This year, music played an increasing role in soundtracking my personal experiences. You could argue this is fairly common, but my decade-old habits of listening music came from a place more academic, where I would listen to music continually even if I struggled to get to grips with it and call it exploration in the process. A lot of what I was listening to nearly ten years ago now exists as halcyon nostalgia, music that I often draw on time and time again. It’s easy to enjoy everything when you’re young and curious (if you were as enthusiastic about absorbing music as I was) because it all sounds fucking great. You have little or no real life experience with which to contextualise it.
What I mean by all this is that some music released in 2018 feels almost too raw for me to listen to. For whatever reasons I have associated with them, there are certain albums I cannot listen to without being put on a real downer. That doesn’t mean they’re not great albums, but the shit can often get in the way of finely-crafted songwriting. Angel Olsen made my favourite album of 2016 but, listening to it now two years later, I hear real trauma in that voice — a pain that initially evaded me. I guess sympathy slowly evolved into empathy.
This is the marvellous power of how art can affect us if we let it. Music particularly has this effect on me because it’s more cerebral than film.
I’m sure many of those albums that I struggle to listen to (and some are in this list) would go down a real treat in 2010, when things felt simpler, when listening could be more easily separated from experience. That doesn’t mean the music is depressing per se; our emotional reactions when listening to music are too complex to be so black and white. I suspect anyone who listens to music as a serious passion will feel the same. The number one album on this list, perhaps above all others, would be instantly termed “depressing” or “miserable” by the average listener.
Another realisation that came to me this year is that my growing preference for electronic, techno and ambient music (whatever that means in 2018) could be linked to what I’ve just discussed above. Artistic intent means something altogether different in nearly all music without vocals when compared to that of the singer-songwriter. The feelings I’m supposed to take from Cat Power’s Wanderer are much more obvious than the ones that may evolve through the slow churn of Wolfgang Voigt’s Rausch project, for example. That may be because Voigt must move through the piece and communicate a narrative in a way that is more oblique than Chan Marshall’s, but that’s a whole other topic of discussion.
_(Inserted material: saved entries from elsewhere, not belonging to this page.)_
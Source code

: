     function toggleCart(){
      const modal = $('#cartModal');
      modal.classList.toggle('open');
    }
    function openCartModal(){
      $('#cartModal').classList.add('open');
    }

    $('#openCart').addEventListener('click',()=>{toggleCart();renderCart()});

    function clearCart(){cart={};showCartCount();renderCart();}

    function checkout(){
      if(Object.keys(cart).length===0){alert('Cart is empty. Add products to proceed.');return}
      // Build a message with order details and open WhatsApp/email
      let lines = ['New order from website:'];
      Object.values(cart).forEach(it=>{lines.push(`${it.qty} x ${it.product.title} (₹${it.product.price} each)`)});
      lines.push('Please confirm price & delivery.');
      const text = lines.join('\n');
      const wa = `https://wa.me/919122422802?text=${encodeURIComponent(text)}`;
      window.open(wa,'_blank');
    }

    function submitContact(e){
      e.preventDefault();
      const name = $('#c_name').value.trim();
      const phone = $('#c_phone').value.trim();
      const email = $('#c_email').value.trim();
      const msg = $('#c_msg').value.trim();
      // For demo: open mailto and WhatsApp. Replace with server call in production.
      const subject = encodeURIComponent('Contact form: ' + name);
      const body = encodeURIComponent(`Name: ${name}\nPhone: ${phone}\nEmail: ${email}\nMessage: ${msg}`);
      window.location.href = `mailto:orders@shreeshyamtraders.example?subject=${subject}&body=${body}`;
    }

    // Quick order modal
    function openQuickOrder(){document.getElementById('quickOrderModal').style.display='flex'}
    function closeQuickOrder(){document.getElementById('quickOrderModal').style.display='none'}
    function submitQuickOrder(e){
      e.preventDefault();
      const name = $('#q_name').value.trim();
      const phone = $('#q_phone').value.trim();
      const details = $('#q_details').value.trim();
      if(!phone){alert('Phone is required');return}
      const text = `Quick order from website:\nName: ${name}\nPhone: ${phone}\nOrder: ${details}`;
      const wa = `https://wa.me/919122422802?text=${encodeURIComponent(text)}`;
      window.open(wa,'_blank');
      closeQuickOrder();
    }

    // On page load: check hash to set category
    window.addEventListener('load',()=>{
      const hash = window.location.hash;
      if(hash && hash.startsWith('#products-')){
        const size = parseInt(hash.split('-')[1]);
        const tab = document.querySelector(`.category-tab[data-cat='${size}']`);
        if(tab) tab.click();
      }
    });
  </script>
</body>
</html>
One of the things I find fascinating about electronic music is its ability to suggest an almost infinite variation on texture and mood. It offers us a blank canvas onto which we can sift out a range of emotions that are suggested instead of merely dictated. It communicates emotion in a way that is more implied and thereby relies on the listener’s ability to trust their instincts. Ten years ago, I may have been looking for an artist to evoke a feeling in me, whereas now I’m happy for those feelings to prosper if they arise (and happy to discard them if they don’t).
That’s my reasoning behind the glut of electronic releases in the list below and I’m sticking to it.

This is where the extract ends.